In this exercise, return each entry exactly as given.

[Start of Attachment]

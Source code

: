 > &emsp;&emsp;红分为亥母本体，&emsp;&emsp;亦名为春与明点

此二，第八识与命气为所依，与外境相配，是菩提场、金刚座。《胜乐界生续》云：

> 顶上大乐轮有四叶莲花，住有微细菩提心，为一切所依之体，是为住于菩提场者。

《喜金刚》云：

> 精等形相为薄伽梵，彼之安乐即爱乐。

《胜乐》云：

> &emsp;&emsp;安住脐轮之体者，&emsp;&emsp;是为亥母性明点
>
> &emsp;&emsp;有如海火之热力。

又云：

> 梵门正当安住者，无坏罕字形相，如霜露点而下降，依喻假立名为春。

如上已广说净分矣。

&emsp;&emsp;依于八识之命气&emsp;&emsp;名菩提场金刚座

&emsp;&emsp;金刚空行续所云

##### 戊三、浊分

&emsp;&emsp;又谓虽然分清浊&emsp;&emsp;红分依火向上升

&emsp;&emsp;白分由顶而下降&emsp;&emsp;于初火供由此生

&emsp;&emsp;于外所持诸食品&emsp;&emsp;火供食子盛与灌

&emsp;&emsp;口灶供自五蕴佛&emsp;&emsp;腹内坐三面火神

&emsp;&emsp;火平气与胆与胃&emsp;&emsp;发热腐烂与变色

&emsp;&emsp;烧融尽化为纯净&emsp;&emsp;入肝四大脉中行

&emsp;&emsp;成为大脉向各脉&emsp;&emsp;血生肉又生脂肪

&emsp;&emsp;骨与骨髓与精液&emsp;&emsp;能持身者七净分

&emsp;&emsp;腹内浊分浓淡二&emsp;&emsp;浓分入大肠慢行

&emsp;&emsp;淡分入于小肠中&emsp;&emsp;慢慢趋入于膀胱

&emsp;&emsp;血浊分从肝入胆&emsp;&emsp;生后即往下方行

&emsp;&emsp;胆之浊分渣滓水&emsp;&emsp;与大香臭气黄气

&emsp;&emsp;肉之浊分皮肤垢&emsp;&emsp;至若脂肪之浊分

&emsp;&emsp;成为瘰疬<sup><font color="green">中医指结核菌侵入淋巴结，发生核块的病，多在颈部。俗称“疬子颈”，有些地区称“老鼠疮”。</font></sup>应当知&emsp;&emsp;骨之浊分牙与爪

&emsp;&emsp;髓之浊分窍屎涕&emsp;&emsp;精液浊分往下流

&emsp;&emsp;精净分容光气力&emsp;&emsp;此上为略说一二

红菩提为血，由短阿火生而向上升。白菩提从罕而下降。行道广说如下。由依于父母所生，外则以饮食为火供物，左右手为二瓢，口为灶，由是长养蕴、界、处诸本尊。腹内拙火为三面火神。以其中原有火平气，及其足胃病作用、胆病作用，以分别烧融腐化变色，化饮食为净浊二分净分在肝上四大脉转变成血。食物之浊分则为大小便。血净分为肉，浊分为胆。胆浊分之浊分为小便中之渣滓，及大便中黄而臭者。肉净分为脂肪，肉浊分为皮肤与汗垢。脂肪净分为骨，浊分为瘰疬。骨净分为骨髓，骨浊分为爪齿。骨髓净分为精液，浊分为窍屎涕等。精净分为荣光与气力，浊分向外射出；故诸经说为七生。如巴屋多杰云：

[End of Attachment]

**Response for this exercise**
Source code

: > &emsp;&emsp;红分为亥母本体，&emsp;&emsp;亦名为春与明点

此二，第八识与命气为所依，与外境相配，是菩提场、金刚座。《胜乐界生续》云：

> 顶上大乐轮有四叶莲花，住有微细菩提心，为一切所依之体，是为住于菩提场者。

《喜金刚》云：

> 精等形相为薄伽梵，彼之安乐即爱乐。

《胜乐》云：

> &emsp;&emsp;安住脐轮之体者，&emsp;&emsp;是为亥母性明点
>
> &emsp;&emsp;有如海火之热力。

又云：

> 梵门正当安住者，无坏罕字形相，如霜露点而下降，依喻假立名为春。

如上已广说净分矣。

&emsp;&emsp;依于八识之命气&emsp;&emsp;名菩提场金刚座

&emsp;&emsp;金刚空行续所云

##### 戊三、浊分

&emsp;&emsp;又谓虽然分清浊&emsp;&emsp;红分依火向上升

&emsp;&emsp;白分由顶而下降&emsp;&emsp;于初火供由此生

&emsp;&emsp;于外所持诸食品&emsp;&emsp;火供食子盛与灌

&emsp;&emsp;口灶供自五蕴佛&emsp;&emsp;腹内坐三面火神

&emsp;&emsp;火平气与胆与胃&emsp;&emsp;发热腐烂与变色

&emsp;&emsp;烧融尽化为纯净&emsp;&emsp;入肝四大脉中行

&emsp;&emsp;成为大脉向各脉&emsp;&emsp;血生肉又生脂肪

&emsp;&emsp;骨与骨髓与精液&emsp;&emsp;能持身者七净分

&emsp;&emsp;腹内浊分浓淡二&emsp;&emsp;浓分入大肠慢行

&emsp;&emsp;淡分入于小肠中&emsp;&emsp;慢慢趋入于膀胱

&emsp;&emsp;血浊分从肝入胆&emsp;&emsp;生后即往下方行

&emsp;&emsp;胆之浊分渣滓水&emsp;&emsp;与大香臭气黄气

&emsp;&emsp;肉之浊分皮肤垢&emsp;&emsp;至若脂肪之浊分

&emsp;&emsp;成为瘰疬<sup><font color="green">中医指结核菌侵入淋巴结，发生核块的病，多在颈部。俗称“疬子颈”，有些地区称“老鼠疮”。</font></sup>应当知&emsp;&emsp;骨之浊分牙与爪

&emsp;&emsp;髓之浊分窍屎涕&emsp;&emsp;精液浊分往下流

&emsp;&emsp;精净分容光气力&emsp;&emsp;此上为略说一二

红菩提为血，由短阿火生而向上升。白菩提从罕而下降。行道广说如下。由依于父母所生，外则以饮食为火供物，左右手为二瓢，口为灶，由是长养蕴、界、处诸本尊。腹内拙火为三面火神。以其中原有火平气，及其足胃病作用、胆病作用，以分别烧融腐化变色，化饮食为净浊二分净分在肝上四大脉转变成血。食物之浊分则为大小便。血净分为肉，浊分为胆。胆浊分之浊分为小便中之渣滓，及大便中黄而臭者。肉净分为脂肪，肉浊分为皮肤与汗垢。脂肪净分为骨，浊分为瘰疬。骨净分为骨髓，骨浊分为爪齿。骨髓净分为精液，浊分为窍屎涕等。精净分为荣光与气力，浊分向外射出；故诸经说为七生。如巴屋多杰云：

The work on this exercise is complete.